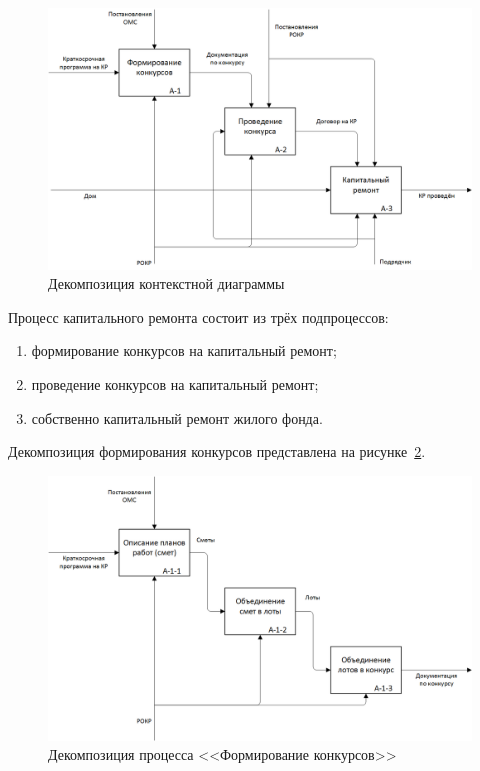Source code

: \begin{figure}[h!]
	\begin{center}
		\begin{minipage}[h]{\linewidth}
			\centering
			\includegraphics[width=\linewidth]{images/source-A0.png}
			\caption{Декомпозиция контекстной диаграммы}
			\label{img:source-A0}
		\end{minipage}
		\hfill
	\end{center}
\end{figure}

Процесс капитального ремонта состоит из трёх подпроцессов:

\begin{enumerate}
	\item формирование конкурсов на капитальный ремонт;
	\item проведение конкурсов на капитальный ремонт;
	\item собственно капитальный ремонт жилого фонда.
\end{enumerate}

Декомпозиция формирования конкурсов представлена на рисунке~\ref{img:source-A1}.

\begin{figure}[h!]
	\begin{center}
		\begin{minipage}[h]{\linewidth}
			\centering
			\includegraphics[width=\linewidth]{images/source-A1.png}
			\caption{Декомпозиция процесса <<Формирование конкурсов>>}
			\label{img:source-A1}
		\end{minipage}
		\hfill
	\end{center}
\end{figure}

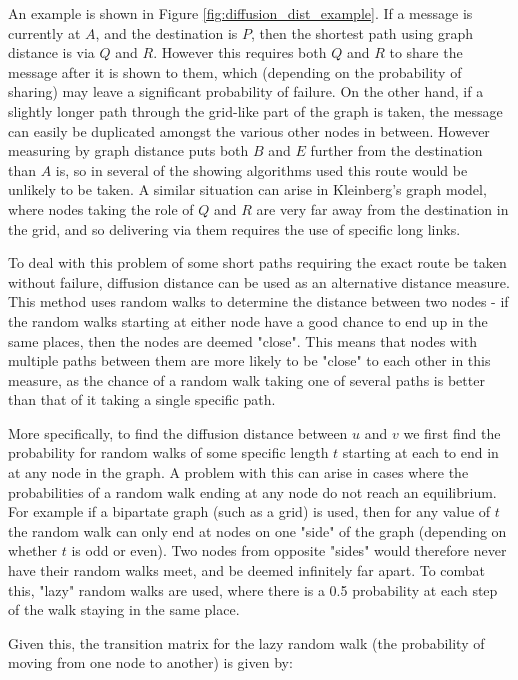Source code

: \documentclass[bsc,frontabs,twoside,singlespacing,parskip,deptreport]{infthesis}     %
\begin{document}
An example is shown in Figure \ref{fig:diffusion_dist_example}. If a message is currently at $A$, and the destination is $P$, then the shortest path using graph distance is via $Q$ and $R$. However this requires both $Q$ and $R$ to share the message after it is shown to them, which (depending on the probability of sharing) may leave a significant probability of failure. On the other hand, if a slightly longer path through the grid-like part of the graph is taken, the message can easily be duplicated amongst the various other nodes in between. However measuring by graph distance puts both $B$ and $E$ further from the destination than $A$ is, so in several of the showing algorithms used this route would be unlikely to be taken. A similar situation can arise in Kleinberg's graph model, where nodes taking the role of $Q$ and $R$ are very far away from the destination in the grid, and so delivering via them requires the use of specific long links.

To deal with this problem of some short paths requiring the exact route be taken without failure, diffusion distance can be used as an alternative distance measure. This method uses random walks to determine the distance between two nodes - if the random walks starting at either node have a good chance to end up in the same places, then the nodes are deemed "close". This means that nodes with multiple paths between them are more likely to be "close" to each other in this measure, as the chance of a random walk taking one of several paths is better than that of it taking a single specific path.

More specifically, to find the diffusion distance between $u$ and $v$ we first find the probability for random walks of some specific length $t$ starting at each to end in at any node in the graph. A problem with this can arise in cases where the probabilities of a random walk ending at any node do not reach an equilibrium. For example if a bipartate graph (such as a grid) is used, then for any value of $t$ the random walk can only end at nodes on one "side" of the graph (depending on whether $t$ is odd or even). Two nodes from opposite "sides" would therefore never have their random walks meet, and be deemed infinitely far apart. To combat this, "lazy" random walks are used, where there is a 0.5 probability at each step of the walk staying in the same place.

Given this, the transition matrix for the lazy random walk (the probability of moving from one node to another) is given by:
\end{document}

☆ ☆ ☆ ☆

The whole listing must be restated word for word. Leave out any pictures.

Source code

: \begin{figure}[h!]
	\begin{center}
		\begin{minipage}[h]{\linewidth}
			\centering
			\includegraphics[width=\linewidth]{images/source-A0.png}
			\caption{Декомпозиция контекстной диаграммы}
			\label{img:source-A0}
		\end{minipage}
		\hfill
	\end{center}
\end{figure}

Процесс капитального ремонта состоит из трёх подпроцессов:

\begin{enumerate}
	\item формирование конкурсов на капитальный ремонт;
	\item проведение конкурсов на капитальный ремонт;
	\item собственно капитальный ремонт жилого фонда.
\end{enumerate}

Декомпозиция формирования конкурсов представлена на рисунке~\ref{img:source-A1}.

\begin{figure}[h!]
	\begin{center}
		\begin{minipage}[h]{\linewidth}
			\centering
			\includegraphics[width=\linewidth]{images/source-A1.png}
			\caption{Декомпозиция процесса <<Формирование конкурсов>>}
			\label{img:source-A1}
		\end{minipage}
		\hfill
	\end{center}
\end{figure}

Source code

: \documentclass[bsc,frontabs,twoside,singlespacing,parskip,deptreport]{infthesis}     %
\begin{document}
An example is shown in Figure \ref{fig:diffusion_dist_example}. If a message is currently at $A$, and the destination is $P$, then the shortest path using graph distance is via $Q$ and $R$. However this requires both $Q$ and $R$ to share the message after it is shown to them, which (depending on the probability of sharing) may leave a significant probability of failure. On the other hand, if a slightly longer path through the grid-like part of the graph is taken, the message can easily be duplicated amongst the various other nodes in between. However measuring by graph distance puts both $B$ and $E$ further from the destination than $A$ is, so in several of the showing algorithms used this route would be unlikely to be taken. A similar situation can arise in Kleinberg's graph model, where nodes taking the role of $Q$ and $R$ are very far away from the destination in the grid, and so delivering via them requires the use of specific long links.

To deal with this problem of some short paths requiring the exact route be taken without failure, diffusion distance can be used as an alternative distance measure. This method uses random walks to determine the distance between two nodes - if the random walks starting at either node have a good chance to end up in the same places, then the nodes are deemed "close". This means that nodes with multiple paths between them are more likely to be "close" to each other in this measure, as the chance of a random walk taking one of several paths is better than that of it taking a single specific path.

More specifically, to find the diffusion distance between $u$ and $v$ we first find the probability for random walks of some specific length $t$ starting at each to end in at any node in the graph. A problem with this can arise in cases where the probabilities of a random walk ending at any node do not reach an equilibrium. For example if a bipartate graph (such as a grid) is used, then for any value of $t$ the random walk can only end at nodes on one "side" of the graph (depending on whether $t$ is odd or even). Two nodes from opposite "sides" would therefore never have their random walks meet, and be deemed infinitely far apart. To combat this, "lazy" random walks are used, where there is a 0.5 probability at each step of the walk staying in the same place.

Given this, the transition matrix for the lazy random walk (the probability of moving from one node to another) is given by:
\end{document}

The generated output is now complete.